While sitting still or idling
Vibrations by nature are a result of cyclic imbalances; in other words, something spinning that's heavier on one side than it is on the other, or something that exerts more force in one direction than it does the other. There are really only a few things moving when your car isn't, and they have to do with the engine and transmission. Vibrations at idle are often the result of a single- or multiple-cylinder misfire, which causes the engine to shake. The harmonic balancer is a kind of rubber puck that sits on the front of your engine's crankshaft and absorbs normal vibrations from the crankshaft. When it fails, you can expect engine vibration at idle. Vibration can also come from engine contact with the body through the exhaust system, and can also happen through the transmission or via a bad engine mount.
Transmission problems can also cause vibrations at idle because the transmission turns at the same speed as the engine. A malfunctioning or broken flywheel, flexplate – the disc that connects the crankshaft to the torque converter – pilot bearing, clutch pressure plate, torque converter or transmission input shaft can all cause vibrations at idle. Vibrations that get significantly worse when you put the car in gear with your foot on the brake are usually either the result of a misfire, a leak in one of the engine's vacuum tubes or a torque converter problem.
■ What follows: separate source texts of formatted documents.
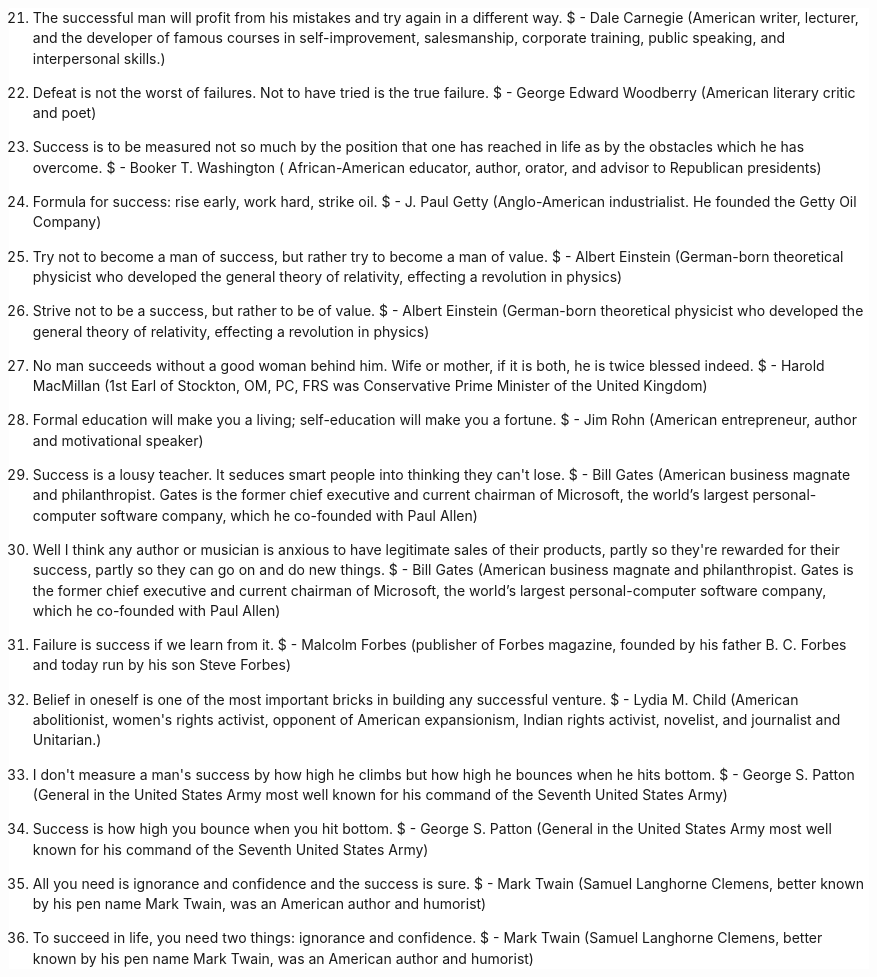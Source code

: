 21.	The successful man will profit from his mistakes and try again in a different way.  $ - Dale Carnegie (American writer, lecturer, and the developer of famous courses in self-improvement, salesmanship, corporate training, public speaking, and interpersonal skills.)

22.	Defeat is not the worst of failures. Not to have tried is the true failure. $ - George Edward Woodberry  (American literary critic and poet)

23.	Success is to be measured not so much by the position that one has reached in life as by the obstacles which he has overcome. $ - Booker T. Washington ( African-American educator, author, orator, and advisor to Republican presidents)

24.	Formula for success: rise early, work hard, strike oil. $ - J. Paul Getty (Anglo-American industrialist. He founded the Getty Oil Company)

25.	Try not to become a man of success, but rather try to become a man of value. $ - Albert Einstein (German-born theoretical physicist who developed the general theory of relativity, effecting a revolution in physics)

26.	Strive not to be a success, but rather to be of value. $ -  Albert Einstein (German-born theoretical physicist who developed the general theory of relativity, effecting a revolution in physics)

27.	No man succeeds without a good woman behind him. Wife or mother, if it is both, he is twice blessed indeed. $ - Harold MacMillan (1st Earl of Stockton, OM, PC, FRS was Conservative Prime Minister of the United Kingdom)

28.	Formal education will make you a living; self-education will make you a fortune. $ - Jim Rohn (American entrepreneur, author and motivational speaker)

29.	Success is a lousy teacher. It seduces smart people into thinking they can't lose. $ - Bill Gates (American business magnate and philanthropist. Gates is the former chief executive and current chairman of Microsoft, the world’s largest personal-computer software company, which he co-founded with Paul Allen)

30.	Well I think any author or musician is anxious to have legitimate sales of their products, partly so they're rewarded for their success, partly so they can go on and do new things. $ - Bill Gates (American business magnate and philanthropist. Gates is the former chief executive and current chairman of Microsoft, the world’s largest personal-computer software company, which he co-founded with Paul Allen)

31.	Failure is success if we learn from it. $ - Malcolm Forbes (publisher of Forbes magazine, founded by his father B. C. Forbes and today run by his son Steve Forbes)

32.	Belief in oneself is one of the most important bricks in building any successful venture. $ - Lydia M. Child (American abolitionist, women's rights activist, opponent of American expansionism, Indian rights activist, novelist, and journalist and Unitarian.)

33.	I don't measure a man's success by how high he climbs but how high he bounces when he hits bottom. $ - George S. Patton (General in the United States Army most well known for his command of the Seventh United States Army)

34.	Success is how high you bounce when you hit bottom.  $ - George S. Patton (General in the United States Army most well known for his command of the Seventh United States Army)

35.	All you need is ignorance and confidence and the success is sure. $ - Mark Twain (Samuel Langhorne Clemens, better known by his pen name Mark Twain, was an American author and humorist)

36.	To succeed in life, you need two things: ignorance and confidence. $ - Mark Twain (Samuel Langhorne Clemens, better known by his pen name Mark Twain, was an American author and humorist)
That increase with engine rpm
You have to draw a distinction between vibrations that increase with engine rpm, and those that increase linearly with speed. Oddly enough, many engine vibration problems smooth out at speed, when crankshaft inertia keeps the rpm more stable and the misfires happen quickly enough that you might not notice them. Vibrations that get worse with rpm usually indicate either an ignition system problem or an imbalance with the engine as a result of a malfunctioning harmonic balancer, flywheel or flexplate.
That increase with road speed
These kinds of vibrations usually result from either an imbalance in the drivetrain or a tire problem. Drivetrain vibrations may be due to transmission output shaft issues, a bent or dented driveshaft or front-wheel-drive axle shaft, a damaged U-joint or missing wheel balance weights. The latter is actually quite common, because wheel weights can and do fall off. Vibrations due to weight oscillation are an odd thing; they can come and go at different speeds, rising in severity from 10 mph to 60 mph, disappearing from 60 to 65 mph, and then coming back with a vengeance. Vibrations resulting from loose or damaged steering and suspension components typically mimic the effects of drivetrain imbalances, since the suspension tends to wobble cyclically – like imbalanced drivetrain parts.
Tire-related vibrations, though, almost always start at low speed and get worse very quickly with road speed. Tire bulges and flat spots, for example, will create a sort of slow wobble at 10 mph, and will increase in strength and speed with road speed until they turn into a jack-hammering pummel to the kidneys at 70 mph. And they'll keep doing it until impact on the road hammers the tire to pieces or overheats part of the tread and causes it to blow out. Loose lug nuts, and in some cases, warped brake rotors, can do the same thing. Warped brake rotors will usually only manifest under braking, but can, under certain circumstances, cause an oscillation vibration at road speed.